[Source records — start]
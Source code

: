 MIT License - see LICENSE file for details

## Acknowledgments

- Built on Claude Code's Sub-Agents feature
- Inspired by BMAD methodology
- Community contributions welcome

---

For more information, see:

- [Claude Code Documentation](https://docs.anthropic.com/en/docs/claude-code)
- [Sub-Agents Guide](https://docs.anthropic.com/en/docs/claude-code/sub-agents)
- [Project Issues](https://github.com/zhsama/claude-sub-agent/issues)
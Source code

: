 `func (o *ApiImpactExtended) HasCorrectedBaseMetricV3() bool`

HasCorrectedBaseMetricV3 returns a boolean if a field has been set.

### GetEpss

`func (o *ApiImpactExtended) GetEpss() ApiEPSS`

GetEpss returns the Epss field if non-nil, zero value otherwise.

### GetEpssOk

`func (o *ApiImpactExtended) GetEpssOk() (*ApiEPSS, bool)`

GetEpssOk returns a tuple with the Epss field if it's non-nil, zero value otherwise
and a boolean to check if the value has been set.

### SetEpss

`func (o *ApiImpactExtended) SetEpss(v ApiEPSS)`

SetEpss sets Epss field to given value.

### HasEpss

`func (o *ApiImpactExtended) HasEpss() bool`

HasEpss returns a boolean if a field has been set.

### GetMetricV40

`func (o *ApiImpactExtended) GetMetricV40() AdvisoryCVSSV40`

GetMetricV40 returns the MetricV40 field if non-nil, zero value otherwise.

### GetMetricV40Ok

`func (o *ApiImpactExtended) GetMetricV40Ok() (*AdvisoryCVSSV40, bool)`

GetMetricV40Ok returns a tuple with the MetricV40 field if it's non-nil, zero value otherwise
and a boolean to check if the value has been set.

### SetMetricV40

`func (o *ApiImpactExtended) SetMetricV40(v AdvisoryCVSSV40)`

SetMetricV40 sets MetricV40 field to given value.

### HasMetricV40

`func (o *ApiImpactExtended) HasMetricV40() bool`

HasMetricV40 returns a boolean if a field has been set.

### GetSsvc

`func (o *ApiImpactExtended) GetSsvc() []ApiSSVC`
[Source records — finish]
[Source records — start]
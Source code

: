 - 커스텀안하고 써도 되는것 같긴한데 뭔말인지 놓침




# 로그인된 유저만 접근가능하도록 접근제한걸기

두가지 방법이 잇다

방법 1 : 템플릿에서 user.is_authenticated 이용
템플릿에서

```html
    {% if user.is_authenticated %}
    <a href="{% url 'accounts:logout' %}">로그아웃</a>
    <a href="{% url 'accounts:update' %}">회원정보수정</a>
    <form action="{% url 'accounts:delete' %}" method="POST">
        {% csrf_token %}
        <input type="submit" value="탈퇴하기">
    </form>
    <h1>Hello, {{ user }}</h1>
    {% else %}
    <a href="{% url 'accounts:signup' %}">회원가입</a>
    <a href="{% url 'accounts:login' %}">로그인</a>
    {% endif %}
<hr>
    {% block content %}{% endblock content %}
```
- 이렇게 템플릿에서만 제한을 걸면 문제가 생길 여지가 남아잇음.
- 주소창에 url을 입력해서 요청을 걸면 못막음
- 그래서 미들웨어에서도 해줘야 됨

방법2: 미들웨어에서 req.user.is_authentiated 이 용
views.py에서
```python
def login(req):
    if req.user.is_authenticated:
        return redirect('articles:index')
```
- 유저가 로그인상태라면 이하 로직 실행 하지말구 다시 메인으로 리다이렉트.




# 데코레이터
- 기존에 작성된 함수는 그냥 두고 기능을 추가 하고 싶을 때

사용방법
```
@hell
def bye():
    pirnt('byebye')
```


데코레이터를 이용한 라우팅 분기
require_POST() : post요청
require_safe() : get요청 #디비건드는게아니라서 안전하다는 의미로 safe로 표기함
[Source records — finish]
**Problem requirements:** Keep only those lines of the records that hold "anthropic", and return them.

**Answer area:**
- [Claude Code Documentation](https://docs.anthropic.com/en/docs/claude-code)
- [Sub-Agents Guide](https://docs.anthropic.com/en/docs/claude-code/sub-agents)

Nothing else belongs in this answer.